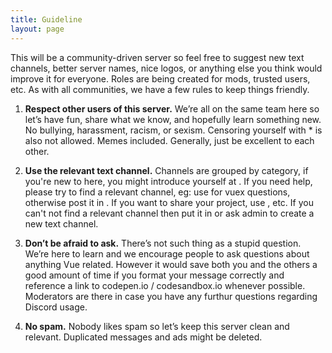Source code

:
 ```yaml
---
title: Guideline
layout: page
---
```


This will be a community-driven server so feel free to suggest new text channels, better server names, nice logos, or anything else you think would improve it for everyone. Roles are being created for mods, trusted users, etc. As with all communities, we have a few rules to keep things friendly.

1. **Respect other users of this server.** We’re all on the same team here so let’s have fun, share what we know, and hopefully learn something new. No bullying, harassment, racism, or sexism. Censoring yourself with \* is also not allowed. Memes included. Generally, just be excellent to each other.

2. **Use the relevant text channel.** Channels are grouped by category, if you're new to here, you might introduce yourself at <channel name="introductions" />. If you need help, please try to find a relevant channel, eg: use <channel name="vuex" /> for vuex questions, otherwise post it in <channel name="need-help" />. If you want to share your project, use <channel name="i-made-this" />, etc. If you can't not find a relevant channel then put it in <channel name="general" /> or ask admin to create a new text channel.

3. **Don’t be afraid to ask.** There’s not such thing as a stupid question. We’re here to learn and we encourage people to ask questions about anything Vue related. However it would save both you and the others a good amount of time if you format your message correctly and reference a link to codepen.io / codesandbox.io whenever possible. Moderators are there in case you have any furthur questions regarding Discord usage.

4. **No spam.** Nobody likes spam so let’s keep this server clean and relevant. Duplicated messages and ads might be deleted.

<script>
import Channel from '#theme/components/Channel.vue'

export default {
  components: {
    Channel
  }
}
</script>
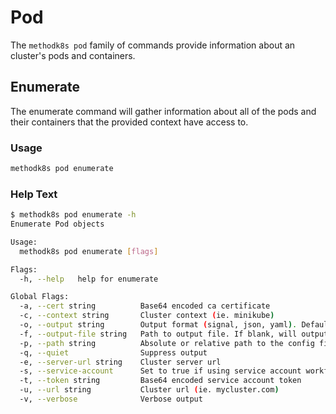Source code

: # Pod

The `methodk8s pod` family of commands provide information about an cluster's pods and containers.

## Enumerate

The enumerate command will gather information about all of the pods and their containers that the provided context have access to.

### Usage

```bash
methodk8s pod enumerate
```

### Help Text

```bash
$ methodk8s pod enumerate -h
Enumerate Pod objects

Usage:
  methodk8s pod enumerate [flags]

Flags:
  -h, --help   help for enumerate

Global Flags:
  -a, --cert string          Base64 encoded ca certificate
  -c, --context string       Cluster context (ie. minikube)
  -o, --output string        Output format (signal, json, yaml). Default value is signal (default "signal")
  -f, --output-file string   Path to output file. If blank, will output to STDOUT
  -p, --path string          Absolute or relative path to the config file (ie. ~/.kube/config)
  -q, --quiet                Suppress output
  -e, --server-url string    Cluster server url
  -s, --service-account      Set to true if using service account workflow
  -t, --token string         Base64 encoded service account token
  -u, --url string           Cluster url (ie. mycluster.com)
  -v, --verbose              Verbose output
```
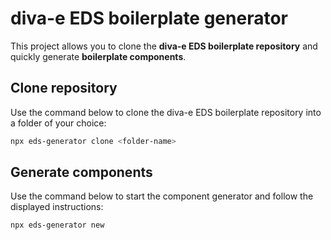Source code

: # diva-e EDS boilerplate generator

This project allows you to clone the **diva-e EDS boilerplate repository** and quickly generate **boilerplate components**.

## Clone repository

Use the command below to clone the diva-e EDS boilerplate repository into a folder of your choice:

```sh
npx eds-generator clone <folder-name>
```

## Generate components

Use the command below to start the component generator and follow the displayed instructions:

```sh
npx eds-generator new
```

----

> [Exercise description]: Find the lines above that contain "about" and report their number, without comment.

> [Finished task]: 3